I have fluval aqualife and plant LEDs on my tanks and like them fine but they are rather pricy and I fear will be to strong for my moms simple tank as I am having GSA in my low tech tanks and and am going to need to figure out how to hang/raise them up some in the near future. She likes the idea of the slim looking low energy led fixtures hung from the ceiling. My question is what slim hanging fixture would be a good choice and not to expensive or strong for this type of application? Would we be better off with a fluorescent light fixture?
Much thanks,
Tom


----------



## jeffkrol (Jun 5, 2013)

kingpleco said:


> Hey all,
> In the process of helping my mom set up a low tech standard size 75 gallon planted goldfish tank. The 2 common goldfish are fast outgrowing their 10 gallon and rather than upgrading the tank many times as they grow we are setting up a big tank now in the hopes that this will be the only switch. They are currently housed with java fern/moss, anubias, crypts, saggitaria, water wisteria, frogbit, duckweed, ect. The bigger tank will likely have these plus a jungle val forest and some other lower light hardy plants. There will also be the addition of a WCMM school to add some more variety, activity, and help fill in such a large tank while the Goldie's grow.
> I have fluval aqualife and plant LEDs on my tanks and like them fine but they are rather pricy and I fear will be to strong for my moms simple tank as I am having GSA in my low tech tanks and and am going to need to figure out how to hang/raise them up some in the near future. She likes the idea of the slim looking low energy led fixtures hung from the ceiling. My question is what slim hanging fixture would be a good choice and not to expensive or strong for this type of application? Would we be better off with a fluorescent light fixture?
> Much thanks,
> Tom


There are a lot of ways to answer this question..
http://www.aquatraders.com/LED-Aquarium-Lighting-EVO-Freshwater-Plant-p/56547p.htm


----------



## klibs (May 1, 2014)

I would get an LED that you can dim. Sat+ is a good option.

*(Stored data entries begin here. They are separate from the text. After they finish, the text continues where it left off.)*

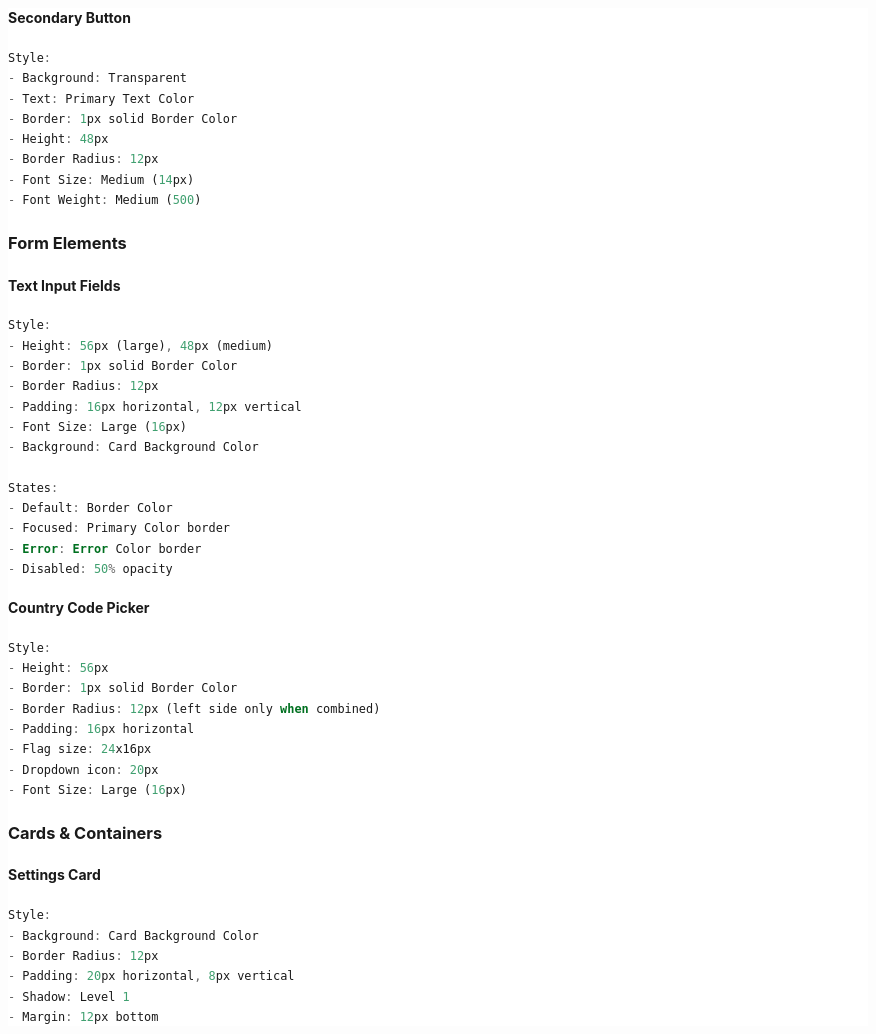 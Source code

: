 #### Secondary Button

```dart
Style:
- Background: Transparent
- Text: Primary Text Color
- Border: 1px solid Border Color
- Height: 48px
- Border Radius: 12px
- Font Size: Medium (14px)
- Font Weight: Medium (500)
```

### Form Elements

#### Text Input Fields

```dart
Style:
- Height: 56px (large), 48px (medium)
- Border: 1px solid Border Color
- Border Radius: 12px
- Padding: 16px horizontal, 12px vertical
- Font Size: Large (16px)
- Background: Card Background Color

States:
- Default: Border Color
- Focused: Primary Color border
- Error: Error Color border
- Disabled: 50% opacity
```

#### Country Code Picker

```dart
Style:
- Height: 56px
- Border: 1px solid Border Color
- Border Radius: 12px (left side only when combined)
- Padding: 16px horizontal
- Flag size: 24x16px
- Dropdown icon: 20px
- Font Size: Large (16px)
```

### Cards & Containers

#### Settings Card

```dart
Style:
- Background: Card Background Color
- Border Radius: 12px
- Padding: 20px horizontal, 8px vertical
- Shadow: Level 1
- Margin: 12px bottom
```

Also don't goldfish wreck plants when they get larger? I may be wrong about that...


----------



## jeffkrol (Jun 5, 2013)

klibs said:


> I would get an LED that you can dim. Sat+ is a good option.
> 
> Also don't goldfish wreck plants when they get larger? I may be wrong about that...


I suggested the Beamswork because o/p was talking about hanging the light.. I can't consider any LED's at 120 degree's that can take more than a few inches off the tank before you get 1)major light spill. or 2)Major PAR loss...


----------



## philipraposo1982 (Mar 6, 2014)

finnex planted plus.

assuming you have white ceilings get these, or somethig like it. you can find fancier hooks.

http://www.lowes.ca/general/the-hil...e-vinyl-cup-hook_g1432014.html?ProductSlot=33

using clear mono filiment fishing like on either end up the light and attach it to the ceiling hooks.

here is how mine looks.



i don't run co2 or excel. I have all low light plants.

Bump: the beauty of this setup is its very easy to cut new lengths of fishing line to raise and lower the light as needed.

I running my light at 22.5" above the substrate now. in the pic it was about 24" above the substrate.

i think the lowest i will go is about 21" at which point it might start to be too much light.


----------



## Jcstank (Jan 3, 2015)

Finnex only has a 180 day warranty. Satellite LED fixtures only have a one year warranty. I'd go with Build my LED and put a dimmer on it sold by them. BML has a three year warranty and they're made in the USA with premium LED's. If you get the original series, which would be all you need, it would run you about $269.


----------



## kingpleco (Nov 8, 2014)

Thanks for the responses,
I like the idea of using clear fishing line to hang a light fixture. Cheap easy and I have on hand. Does this cause to much light to 'spill' as suggested?

The beamswork light is certainly affordable and could be hung in the same fashion. I had not thought of dimming rather than raising which is certainly something to consider. I also like the idea of some sort of warranty. That tank looks great philipraposo! I will compare and contrast the 3 suggested lights, the buildmyled is probably out of the budget range.

I believe the reason for wanting to hang the fixture was to be able to get into the tank easily without moving a bunch of stuff out of the way. 

I have been experimenting with what the goldfish eat and disturb and so far they have only been eating duckweed, wisteria, and frogbit roots everything else has been left alone. A few well placed rocks have kept the more easily uprooted plants in place. I think its do able without them destroying everything. By the time they are really large everything will be well rooted.

Tom


----------